Assessment of three methods to train deep learning models with hybrid data in the context of forging processes

  • Pasquelin, Marius (LCFC Arts et Metiers Sciences et Technologie)
  • Durand, Camille (LCFC Arts et Metiers Sciences et Technologie)
  • Baudouin, Cyrille (LCFC Arts et Metiers Sciences et Technologie)
  • Bigot, Régis (LCFC Arts et Metiers Sciences et Technologie)

Please login to view abstract download link

The development of surrogate models based on deep learning techniques makes it possible to design models that are both accurate and computationally efficient. Such models can be leveraged in forging processes, where instrumentation is often challenging due to harsh operating conditions (high temperatures, high strain rates, vibrations), and could provide real-time feedback to the operator during processing.
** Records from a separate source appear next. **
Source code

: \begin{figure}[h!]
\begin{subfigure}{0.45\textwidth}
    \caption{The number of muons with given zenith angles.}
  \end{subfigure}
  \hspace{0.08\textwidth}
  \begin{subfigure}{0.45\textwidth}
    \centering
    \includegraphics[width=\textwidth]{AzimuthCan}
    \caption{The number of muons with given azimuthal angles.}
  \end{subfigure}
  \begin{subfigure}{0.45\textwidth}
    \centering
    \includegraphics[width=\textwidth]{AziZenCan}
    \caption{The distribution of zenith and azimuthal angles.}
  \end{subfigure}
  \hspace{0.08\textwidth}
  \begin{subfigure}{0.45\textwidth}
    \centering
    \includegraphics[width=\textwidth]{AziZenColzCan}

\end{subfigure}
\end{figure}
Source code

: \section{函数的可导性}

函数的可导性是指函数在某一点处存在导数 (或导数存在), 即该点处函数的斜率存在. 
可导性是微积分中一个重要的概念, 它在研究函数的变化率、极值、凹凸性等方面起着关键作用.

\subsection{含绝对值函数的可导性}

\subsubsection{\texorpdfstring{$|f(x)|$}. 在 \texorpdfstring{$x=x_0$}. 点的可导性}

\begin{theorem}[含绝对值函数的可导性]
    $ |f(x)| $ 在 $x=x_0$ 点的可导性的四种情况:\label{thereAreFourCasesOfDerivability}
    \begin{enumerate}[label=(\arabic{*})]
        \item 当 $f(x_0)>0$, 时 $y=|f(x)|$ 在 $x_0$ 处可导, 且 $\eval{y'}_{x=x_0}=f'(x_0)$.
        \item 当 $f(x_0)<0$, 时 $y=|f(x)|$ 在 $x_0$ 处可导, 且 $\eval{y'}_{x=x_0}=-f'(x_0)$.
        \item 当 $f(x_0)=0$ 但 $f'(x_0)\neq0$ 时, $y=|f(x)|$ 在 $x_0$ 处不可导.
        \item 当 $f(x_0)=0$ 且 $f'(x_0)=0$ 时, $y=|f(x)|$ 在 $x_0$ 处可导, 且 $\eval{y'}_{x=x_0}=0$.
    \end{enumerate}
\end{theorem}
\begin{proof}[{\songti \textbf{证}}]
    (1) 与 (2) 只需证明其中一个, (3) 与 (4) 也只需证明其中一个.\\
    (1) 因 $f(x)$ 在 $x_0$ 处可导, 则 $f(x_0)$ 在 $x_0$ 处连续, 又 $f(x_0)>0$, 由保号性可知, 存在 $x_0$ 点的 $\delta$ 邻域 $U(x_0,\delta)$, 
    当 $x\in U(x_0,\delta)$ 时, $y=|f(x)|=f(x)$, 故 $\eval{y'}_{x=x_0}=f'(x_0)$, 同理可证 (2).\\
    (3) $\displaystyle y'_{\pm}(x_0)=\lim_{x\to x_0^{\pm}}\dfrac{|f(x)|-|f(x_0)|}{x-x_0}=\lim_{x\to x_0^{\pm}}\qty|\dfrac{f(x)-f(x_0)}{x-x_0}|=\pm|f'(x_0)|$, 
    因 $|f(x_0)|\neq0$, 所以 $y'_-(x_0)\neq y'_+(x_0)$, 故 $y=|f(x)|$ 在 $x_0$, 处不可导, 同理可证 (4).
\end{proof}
A pipeline relying on hybrid training data—combining synthetic data generated from finite element (FE) simulations and experimental data from measurements—is proposed. Three approaches enabling such hybrid training are examined in this study: transfer learning, residual learning, and Model Agnostic Meta Learning (MAML). Their ability to transfer knowledge from one or several initial datasets—rich but biased—toward a target dataset that is sparse in data is assessed. Particular attention is given to the performance of each method as a function of the amount of available target data. In this work, the so-called experimental data are generated using FE simulations in order to evaluate model performance. Having full control over these “experimental” data makes it possible to quantify the impact of potential sensor failures by adding noise, as well as to determine the amount of data required to achieve satisfactory training. The models employed are Multi Layer Perceptrons trained using a Mean Squared Error (MSE) loss function, while the Mean Absolute Percentage Error (MAPE) is used as the evaluation metric. The preliminary results indicate that transfer learning and MAML clearly outperform the other approaches in low data regimes, with performance differences between the methods diminishing as the size of the target dataset increases.